Daily unleashes brand new web site

Smudged with dust and no longer hanging at an angle I would describe as anywhere near 90 degrees, a small wooden plaque has made its home on the south wall of my office since 1995.

Big white letters on the plaque read: “1995 Associated Collegiate Press Best of the Net, Second Place: Editorial Content, Iowa State Daily, Iowa State University.” A few lines below, we find out why the Daily nabbed this illustrious award nine years ago: “Given for excellence in the first competition for online publications.”

1995? The first competition for online publications? Is that really correct?

The Iowa State Daily Online Edition, along with most of its peer campus newspaper Web sites, has come a long way in the last short nine years. Gone are the days of endless scrolling through pages of unbroken, difficult-to-read text that seemed to stretch across and down, up and around, screen after screen.

If you browse through campus newspaper Web sites today, you’ll find an entirely new online landscape. There are interactive photo galleries, flashing advertisements, blinking animations, sound bytes, video clips, searchable archives and pop-up ads that were unthinkable in 1995.

Although the Daily was apparently at the top of the online game back in 1995, we haven’t, unfortunately, made our online edition much of a priority since then. We struggled to get ISU students to visit our Web site, mostly because our online edition consisted of a massive re-shoveling of the content students had already read each day in our print edition.

Well, folks, all of that has changed. We did it again — we redesigned your paper, only this time, it is our online edition rather than the newspaper itself. I encourage you to visit www.iowastatedaily.com and browse through our new Web site, complete with all the bells and whistles.

Although the Daily’s new Web site is certainly visually appealing, its beautification isn’t the only reason we decided to revamp it. Our new focus on the online edition reflects a trend in the convergence of mass media that was pushed forward by the events of Sept. 11 and the demand of the public to get breaking news up to the minute.

Web sites devoted to news received record-breaking hits on Sept. 11 and the days following the attacks on the World Trade Center and the Pentagon. According to Steve Outing of the Poynter Institute, MSNBC.com saw nearly 12 million unique users on the day the terrorist attacks occurred.
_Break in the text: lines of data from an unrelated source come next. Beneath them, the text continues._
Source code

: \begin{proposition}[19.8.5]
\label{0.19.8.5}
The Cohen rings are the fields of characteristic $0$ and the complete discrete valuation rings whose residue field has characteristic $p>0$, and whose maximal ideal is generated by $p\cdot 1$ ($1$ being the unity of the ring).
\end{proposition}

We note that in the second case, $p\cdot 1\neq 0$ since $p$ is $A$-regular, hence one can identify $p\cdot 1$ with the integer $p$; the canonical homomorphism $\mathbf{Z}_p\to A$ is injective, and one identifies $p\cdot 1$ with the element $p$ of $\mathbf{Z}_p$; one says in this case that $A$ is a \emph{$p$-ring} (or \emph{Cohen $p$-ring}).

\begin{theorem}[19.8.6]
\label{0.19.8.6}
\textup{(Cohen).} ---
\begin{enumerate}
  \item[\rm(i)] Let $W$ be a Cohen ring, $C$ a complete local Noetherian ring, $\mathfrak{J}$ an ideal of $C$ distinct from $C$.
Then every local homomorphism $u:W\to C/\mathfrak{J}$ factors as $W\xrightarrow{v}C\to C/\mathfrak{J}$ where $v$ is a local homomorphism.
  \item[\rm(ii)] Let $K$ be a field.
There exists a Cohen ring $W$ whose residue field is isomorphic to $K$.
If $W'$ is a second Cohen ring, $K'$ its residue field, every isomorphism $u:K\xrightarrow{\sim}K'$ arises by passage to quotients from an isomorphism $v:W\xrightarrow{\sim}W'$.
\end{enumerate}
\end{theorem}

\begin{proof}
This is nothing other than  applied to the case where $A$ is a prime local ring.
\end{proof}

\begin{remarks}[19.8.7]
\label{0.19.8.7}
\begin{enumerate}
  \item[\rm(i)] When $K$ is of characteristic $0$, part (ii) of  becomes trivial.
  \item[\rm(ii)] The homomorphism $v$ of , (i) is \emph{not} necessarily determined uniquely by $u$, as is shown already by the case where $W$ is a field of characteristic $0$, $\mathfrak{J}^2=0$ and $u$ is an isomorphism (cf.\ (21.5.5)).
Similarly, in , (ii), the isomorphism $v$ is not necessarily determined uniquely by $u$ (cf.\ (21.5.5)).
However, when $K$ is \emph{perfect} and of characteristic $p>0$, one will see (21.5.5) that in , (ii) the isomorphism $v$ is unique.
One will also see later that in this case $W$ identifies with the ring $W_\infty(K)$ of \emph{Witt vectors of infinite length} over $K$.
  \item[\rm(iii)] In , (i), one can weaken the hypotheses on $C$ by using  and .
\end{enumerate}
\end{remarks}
Before Sept. 11, it only received about 3 million hits a day.

Even months after the attacks, news Web sites continued to have much higher traffic levels than they did before the events of Sept. 11. MSNBC.com now averages 4.5 million users a day; CNN.com gets 60 million page views a day, double its pre-Sept. 11 average.

Sept. 11 hastened along a process that was already occurring in offices and homes across America. Online news sites provided readers with breaking news that newspapers and even television could not.

We hope the Iowa State Daily Online Edition is a place you will turn more often for news, especially breaking news. Over the spring semester, we plan to offer online content you can’t find in the regular print version: more photo galleries, video and sound clips, online projects and other special features.

Send us an e-mail or two and let us know what you think of the new Web site. We’re always open to suggestions.

And who knows — maybe the Daily will even win another online award so I can take down the grimy 1995 version that’s about to come toppling down from my wall.


Nicole Paseka is a senior in journalism and mass communication from Onawa. She is the editor in chief of the Iowa State Daily.